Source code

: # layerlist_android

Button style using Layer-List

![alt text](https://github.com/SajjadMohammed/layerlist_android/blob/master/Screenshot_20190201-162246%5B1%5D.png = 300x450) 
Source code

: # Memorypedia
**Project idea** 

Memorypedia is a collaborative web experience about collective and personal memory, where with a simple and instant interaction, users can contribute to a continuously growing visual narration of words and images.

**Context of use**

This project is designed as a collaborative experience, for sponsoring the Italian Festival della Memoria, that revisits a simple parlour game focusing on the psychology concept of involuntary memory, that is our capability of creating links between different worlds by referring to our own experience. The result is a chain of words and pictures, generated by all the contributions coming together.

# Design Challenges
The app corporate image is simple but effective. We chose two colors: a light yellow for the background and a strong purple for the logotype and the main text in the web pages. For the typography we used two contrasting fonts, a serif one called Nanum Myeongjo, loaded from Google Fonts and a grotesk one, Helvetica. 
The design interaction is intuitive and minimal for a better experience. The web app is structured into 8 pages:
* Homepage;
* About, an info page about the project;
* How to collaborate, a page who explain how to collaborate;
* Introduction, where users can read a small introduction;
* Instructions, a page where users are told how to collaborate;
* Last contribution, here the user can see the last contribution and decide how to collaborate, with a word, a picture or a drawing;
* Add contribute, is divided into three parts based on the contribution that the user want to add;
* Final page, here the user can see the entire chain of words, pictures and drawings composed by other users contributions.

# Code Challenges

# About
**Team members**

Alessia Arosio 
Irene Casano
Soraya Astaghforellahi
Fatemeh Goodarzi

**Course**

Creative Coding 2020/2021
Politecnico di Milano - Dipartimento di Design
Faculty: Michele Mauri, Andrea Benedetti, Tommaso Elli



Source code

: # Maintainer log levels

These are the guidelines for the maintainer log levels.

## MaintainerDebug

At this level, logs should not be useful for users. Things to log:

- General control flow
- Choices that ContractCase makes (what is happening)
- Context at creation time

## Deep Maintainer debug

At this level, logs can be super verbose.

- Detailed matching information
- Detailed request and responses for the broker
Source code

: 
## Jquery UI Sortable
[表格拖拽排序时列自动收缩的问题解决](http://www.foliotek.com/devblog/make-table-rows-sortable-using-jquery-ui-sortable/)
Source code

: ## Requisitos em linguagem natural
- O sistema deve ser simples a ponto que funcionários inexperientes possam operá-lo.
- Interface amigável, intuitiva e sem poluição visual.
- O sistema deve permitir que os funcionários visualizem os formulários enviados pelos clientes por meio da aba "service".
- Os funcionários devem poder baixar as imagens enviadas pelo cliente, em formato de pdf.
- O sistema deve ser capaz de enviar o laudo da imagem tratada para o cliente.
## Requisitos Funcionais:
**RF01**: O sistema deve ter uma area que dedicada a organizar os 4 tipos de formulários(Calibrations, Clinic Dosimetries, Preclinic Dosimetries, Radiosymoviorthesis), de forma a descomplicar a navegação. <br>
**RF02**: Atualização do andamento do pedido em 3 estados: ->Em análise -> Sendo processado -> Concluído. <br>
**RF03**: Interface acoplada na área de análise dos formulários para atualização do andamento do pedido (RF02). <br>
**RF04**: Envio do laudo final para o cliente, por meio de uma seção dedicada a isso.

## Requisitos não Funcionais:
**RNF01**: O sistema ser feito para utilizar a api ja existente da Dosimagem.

_Exercise brief_
Copy out each line of the data that holds the string "logs".

_Written response_
At this level, logs should not be useful for users. Things to log:
At this level, logs can be super verbose.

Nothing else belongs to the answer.